Entscheidungsstichwort (Thema)
Eingruppierungssystematik im TVöD-V/VKA. Bestimmung des Arbeitsvorgangs als Bezugspunkt der tariflichen Eingruppierung. Leitungstätigkeit in der Regel als einheitlicher Arbeitsvorgang. Keine gesonderte Bewertung von Zusammenhangstätigkeiten zur Leitungstätigkeit
Leitsatz (amtlich)
1. Die Übernahme einer Leitungstätigkeit spricht regelmäßig für die Annahme eines einheitlichen Arbeitsvorgangs (BAG, Urteil vom 12.12.2012 - 4 AZR 199/11 - Rn. 15, juris; BAG, Urteil vom 16.05.2012 - 4 AZR 300/10 - Rn. 22, juris; BAG, Urteil vom 15.12.2010 - 4 AZR 170/09 - Rn. 26, juris).

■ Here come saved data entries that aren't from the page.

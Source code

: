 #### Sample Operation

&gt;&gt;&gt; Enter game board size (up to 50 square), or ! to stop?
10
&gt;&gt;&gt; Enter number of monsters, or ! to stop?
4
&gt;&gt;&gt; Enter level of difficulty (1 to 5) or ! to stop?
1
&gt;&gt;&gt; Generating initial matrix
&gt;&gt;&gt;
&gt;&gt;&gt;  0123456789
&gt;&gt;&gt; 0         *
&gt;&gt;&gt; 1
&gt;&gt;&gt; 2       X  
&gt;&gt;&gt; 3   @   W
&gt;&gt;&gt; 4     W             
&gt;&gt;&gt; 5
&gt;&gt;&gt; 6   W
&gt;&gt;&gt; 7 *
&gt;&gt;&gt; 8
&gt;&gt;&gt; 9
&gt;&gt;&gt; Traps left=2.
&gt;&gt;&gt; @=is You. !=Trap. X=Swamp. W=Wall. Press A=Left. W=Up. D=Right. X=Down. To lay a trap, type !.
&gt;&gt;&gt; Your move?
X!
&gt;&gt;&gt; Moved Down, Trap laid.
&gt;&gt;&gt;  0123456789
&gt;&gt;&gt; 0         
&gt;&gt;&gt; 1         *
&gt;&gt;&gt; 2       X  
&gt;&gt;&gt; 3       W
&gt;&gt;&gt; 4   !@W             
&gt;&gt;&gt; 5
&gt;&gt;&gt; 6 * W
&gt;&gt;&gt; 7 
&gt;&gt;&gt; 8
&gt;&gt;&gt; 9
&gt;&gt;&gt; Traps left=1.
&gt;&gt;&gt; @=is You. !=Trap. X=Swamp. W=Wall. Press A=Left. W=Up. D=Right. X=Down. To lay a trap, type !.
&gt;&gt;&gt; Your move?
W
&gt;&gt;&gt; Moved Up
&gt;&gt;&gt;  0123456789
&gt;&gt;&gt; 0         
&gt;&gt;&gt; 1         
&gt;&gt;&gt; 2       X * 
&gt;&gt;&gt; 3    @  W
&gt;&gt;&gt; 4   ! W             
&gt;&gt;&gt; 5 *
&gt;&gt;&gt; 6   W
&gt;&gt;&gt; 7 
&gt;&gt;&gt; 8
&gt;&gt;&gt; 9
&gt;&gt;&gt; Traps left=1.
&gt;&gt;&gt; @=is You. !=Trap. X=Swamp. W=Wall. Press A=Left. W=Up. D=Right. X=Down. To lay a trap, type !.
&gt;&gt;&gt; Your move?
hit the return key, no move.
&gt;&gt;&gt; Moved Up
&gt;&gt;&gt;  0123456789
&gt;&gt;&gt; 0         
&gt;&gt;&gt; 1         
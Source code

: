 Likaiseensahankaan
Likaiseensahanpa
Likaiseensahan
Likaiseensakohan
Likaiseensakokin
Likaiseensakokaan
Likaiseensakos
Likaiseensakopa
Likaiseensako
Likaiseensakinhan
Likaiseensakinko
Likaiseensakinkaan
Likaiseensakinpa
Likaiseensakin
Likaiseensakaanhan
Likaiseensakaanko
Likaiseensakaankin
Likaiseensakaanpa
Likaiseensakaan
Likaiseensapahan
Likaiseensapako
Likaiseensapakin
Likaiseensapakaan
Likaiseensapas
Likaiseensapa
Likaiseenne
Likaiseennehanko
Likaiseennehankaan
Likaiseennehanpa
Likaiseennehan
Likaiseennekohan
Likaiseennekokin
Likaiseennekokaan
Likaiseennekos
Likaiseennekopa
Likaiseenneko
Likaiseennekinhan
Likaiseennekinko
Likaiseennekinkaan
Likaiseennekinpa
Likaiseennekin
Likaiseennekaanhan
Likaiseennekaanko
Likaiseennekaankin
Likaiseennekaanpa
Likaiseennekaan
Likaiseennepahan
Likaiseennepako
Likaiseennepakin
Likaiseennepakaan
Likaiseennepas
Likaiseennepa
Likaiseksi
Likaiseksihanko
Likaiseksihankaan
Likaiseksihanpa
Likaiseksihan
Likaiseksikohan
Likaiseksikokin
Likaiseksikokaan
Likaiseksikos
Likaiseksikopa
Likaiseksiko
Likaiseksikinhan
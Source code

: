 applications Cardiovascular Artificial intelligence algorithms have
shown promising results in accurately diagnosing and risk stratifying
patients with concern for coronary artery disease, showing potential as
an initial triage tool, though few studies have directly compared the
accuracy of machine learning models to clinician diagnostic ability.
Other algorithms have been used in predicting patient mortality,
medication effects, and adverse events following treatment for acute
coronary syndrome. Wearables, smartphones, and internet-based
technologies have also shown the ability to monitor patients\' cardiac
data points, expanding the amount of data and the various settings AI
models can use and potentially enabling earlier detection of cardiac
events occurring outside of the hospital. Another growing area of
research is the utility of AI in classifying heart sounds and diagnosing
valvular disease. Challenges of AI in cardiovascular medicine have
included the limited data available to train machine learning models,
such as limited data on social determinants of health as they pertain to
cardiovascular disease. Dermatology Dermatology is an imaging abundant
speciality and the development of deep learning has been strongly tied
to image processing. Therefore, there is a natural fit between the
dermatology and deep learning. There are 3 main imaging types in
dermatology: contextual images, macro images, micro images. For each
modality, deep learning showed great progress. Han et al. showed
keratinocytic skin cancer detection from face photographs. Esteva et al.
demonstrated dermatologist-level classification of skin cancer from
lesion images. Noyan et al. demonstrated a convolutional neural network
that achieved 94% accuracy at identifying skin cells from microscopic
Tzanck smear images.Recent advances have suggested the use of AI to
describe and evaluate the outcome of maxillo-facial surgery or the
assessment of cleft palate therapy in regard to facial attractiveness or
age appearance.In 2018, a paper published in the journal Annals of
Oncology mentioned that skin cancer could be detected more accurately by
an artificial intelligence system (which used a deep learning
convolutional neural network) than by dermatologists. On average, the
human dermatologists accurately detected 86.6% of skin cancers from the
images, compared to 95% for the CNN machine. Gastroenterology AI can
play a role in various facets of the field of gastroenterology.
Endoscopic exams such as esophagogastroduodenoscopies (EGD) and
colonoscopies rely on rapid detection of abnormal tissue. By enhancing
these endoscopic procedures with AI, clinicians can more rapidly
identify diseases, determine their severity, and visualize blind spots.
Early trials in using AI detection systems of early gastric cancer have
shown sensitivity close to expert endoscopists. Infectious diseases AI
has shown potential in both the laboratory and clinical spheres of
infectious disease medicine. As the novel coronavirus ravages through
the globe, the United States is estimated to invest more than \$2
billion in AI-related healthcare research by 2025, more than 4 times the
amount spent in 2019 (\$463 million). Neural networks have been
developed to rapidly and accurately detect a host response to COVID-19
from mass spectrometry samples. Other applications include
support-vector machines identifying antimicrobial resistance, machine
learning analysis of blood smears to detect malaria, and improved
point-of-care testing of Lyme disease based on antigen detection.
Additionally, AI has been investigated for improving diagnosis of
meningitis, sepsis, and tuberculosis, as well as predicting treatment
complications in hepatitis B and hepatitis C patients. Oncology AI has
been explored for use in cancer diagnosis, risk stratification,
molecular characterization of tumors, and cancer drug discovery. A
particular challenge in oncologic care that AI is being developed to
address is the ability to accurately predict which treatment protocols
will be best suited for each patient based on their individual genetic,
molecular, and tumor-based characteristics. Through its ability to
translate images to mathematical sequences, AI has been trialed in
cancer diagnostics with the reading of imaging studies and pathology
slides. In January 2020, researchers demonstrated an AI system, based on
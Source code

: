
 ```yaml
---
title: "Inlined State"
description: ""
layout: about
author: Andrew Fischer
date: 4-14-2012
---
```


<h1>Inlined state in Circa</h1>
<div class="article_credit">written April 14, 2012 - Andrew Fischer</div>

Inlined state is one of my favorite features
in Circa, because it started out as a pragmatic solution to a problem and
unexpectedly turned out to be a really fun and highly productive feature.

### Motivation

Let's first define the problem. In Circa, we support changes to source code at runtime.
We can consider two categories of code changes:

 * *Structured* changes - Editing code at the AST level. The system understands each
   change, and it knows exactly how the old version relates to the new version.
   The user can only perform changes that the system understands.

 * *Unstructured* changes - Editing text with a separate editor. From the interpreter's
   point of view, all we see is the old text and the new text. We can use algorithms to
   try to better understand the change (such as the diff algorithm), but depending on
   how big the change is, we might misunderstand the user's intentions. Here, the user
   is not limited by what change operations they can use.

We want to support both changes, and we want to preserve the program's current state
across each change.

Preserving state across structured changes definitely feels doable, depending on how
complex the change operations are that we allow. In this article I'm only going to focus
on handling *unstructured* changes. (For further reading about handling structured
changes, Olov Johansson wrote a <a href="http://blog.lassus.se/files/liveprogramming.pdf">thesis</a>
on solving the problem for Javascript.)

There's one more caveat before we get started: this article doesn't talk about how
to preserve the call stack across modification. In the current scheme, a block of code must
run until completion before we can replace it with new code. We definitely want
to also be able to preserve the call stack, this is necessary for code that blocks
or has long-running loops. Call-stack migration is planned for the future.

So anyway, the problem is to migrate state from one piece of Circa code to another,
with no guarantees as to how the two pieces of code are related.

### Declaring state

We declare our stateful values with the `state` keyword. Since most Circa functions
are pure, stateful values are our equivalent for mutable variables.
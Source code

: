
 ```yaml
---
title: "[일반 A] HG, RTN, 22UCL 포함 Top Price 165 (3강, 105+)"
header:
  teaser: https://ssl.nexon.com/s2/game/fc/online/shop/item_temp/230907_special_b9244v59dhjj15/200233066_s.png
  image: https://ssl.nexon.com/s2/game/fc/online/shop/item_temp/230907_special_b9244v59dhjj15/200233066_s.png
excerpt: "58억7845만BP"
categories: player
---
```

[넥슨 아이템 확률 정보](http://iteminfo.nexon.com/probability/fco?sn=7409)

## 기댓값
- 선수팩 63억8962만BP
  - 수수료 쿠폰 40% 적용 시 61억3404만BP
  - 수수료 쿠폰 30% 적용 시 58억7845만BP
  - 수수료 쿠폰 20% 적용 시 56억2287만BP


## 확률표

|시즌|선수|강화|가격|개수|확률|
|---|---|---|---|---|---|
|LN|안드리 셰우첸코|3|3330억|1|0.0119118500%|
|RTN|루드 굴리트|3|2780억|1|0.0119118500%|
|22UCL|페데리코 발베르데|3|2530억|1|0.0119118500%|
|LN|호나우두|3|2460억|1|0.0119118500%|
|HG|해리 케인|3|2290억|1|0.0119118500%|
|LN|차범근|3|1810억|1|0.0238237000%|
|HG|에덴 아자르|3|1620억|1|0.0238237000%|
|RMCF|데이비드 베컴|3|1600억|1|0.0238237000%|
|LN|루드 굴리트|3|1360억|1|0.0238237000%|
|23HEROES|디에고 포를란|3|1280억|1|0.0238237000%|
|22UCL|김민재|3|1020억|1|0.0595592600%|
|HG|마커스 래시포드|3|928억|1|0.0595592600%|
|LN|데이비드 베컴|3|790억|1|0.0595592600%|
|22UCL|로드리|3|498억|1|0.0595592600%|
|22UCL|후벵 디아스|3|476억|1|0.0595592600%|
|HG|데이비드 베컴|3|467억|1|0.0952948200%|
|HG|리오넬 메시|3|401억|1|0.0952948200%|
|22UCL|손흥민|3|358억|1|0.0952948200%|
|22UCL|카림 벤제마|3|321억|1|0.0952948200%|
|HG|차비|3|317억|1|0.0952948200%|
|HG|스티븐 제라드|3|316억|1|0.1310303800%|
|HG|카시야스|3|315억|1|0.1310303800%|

2. Wenn der Leiter einer Organisationseinheit selbst Aufgaben wahrnimmt, die innerhalb des von ihm betreuten Bereichs anfallen, gehören diese Tätigkeiten als Zusammenhangsarbeiten zu seiner Leitungstätigkeit (BAG, Urteil vom 29.04.1992 - 4 AZR 458/91 - Rn. 17, juris).
Leitsatz (redaktionell)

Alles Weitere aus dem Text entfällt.